Here's my approach, it's certainly not the fastest but I tried to make it as readable as possible. The result is the same as your example.

#include <iostream>
#include <string>


std::string splitInLines(std::string source, std::size_t width, std::string whitespace = " \t\r")
{
    std::size_t  currIndex = width - 1;
    std::size_t  sizeToElim;
    while ( currIndex < source.length() )
    {
        currIndex = source.find_last_of(whitespace,currIndex + 1); 
        if (currIndex == std::string::npos)
            break;
        currIndex = source.find_last_not_of(whitespace,currIndex);
        if (currIndex == std::string::npos)
            break;
        sizeToElim = source.find_first_not_of(whitespace,currIndex + 1) - currIndex - 1;
        source.replace( currIndex + 1, sizeToElim , "\n");
        currIndex += (width + 1); //due to the recently inserted "\n"
    }
    return source;
}

int main() {
    std::string source = "Shankle drumstick corned beef, chuck turkey chicken pork chop venison beef strip steak cow sausage. Tail short loin shoulder ball tip, jowl drumstick rump.

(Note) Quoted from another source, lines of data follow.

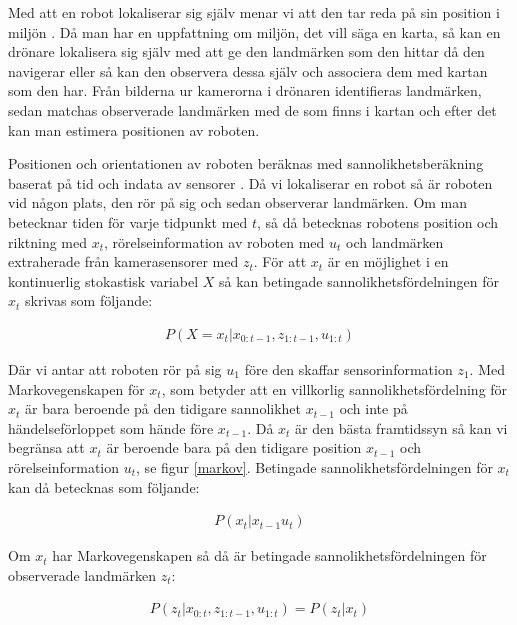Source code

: Med att en robot lokaliserar sig själv menar vi att den tar reda på sin position i miljön \citep{982903}. Då man har en uppfattning om miljön, det vill säga en karta, så kan en drönare lokalisera sig själv med att ge den landmärken som den hittar då den navigerar eller så kan den observera dessa själv och associera dem med kartan som den har. Från bilderna ur kamerorna i drönaren identifieras landmärken, sedan matchas observerade landmärken med de som finns i kartan och efter det kan man estimera positionen av roboten.

Positionen och orientationen av roboten beräknas med sannolikhetsberäkning baserat på tid och indata av sensorer \citep{ProbabilisticRobotics}. Då vi lokaliserar en robot så är roboten vid någon plats, den rör på sig och sedan observerar landmärken. Om man betecknar tiden för varje tidpunkt med $t$, så då betecknas robotens position och riktning med $x_t$, rörelseinformation av roboten med $u_t$ och landmärken extraherade från kamerasensorer med $z_t$. För att $x_t$ är en möjlighet i en kontinuerlig stokastisk variabel $X$ så kan betingade sannolikhetsfördelningen för $x_t$ skrivas som följande:

\begin{align}
    P( X = x_t | x_{0:t-1}, z_{1:t-1}, u_{1:t})
\end{align}

Där vi antar att roboten rör på sig $u_1$ före den skaffar sensorinformation $z_1$. Med Markovegenskapen för $x_t$, som betyder att en villkorlig sannolikhetsfördelning för $x_t$ är bara beroende på den tidigare sannolikhet $x_{t-1}$ och inte på händelseförloppet som hände före $x_{t-1}$. Då $x_t$ är den bästa framtidssyn så kan vi begränsa att $x_t$ är beroende bara på den tidigare position $x_{t-1}$ och rörelseinformation $u_t$, se figur \ref{markov}. Betingade sannolikhetsfördelningen för $x_t$ kan då betecknas som följande:

\begin{align}
    P(x_t | x_{t-1} u_{t})
\end{align}

Om $x_t$ har Markovegenskapen så då är betingade sannolikhetsfördelningen för observerade landmärken $z_t$:

\begin{align}
    P(z_t | x_{0:t}, z_{1:t-1}, u_{1:t}) = P(z_t|x_t)
\end{align}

Tail tongue ball tip meatloaf, bresaola short loin tri-tip fatback pork loin sirloin shank flank biltong. Venison short loin andouille.";
    std::string result = splitInLines(source , 60);
    std::cout << result;
    return 0;
}

Answer 8

You could probably use regex substitution: replace /(.*){,60}? +/ /(.*){,60}? +/ with $1\\n , advance the string pointer and repeat (note: the ? is supposed to mean non-greedy matching).

If properly implemented, the conversion could be even made in-place.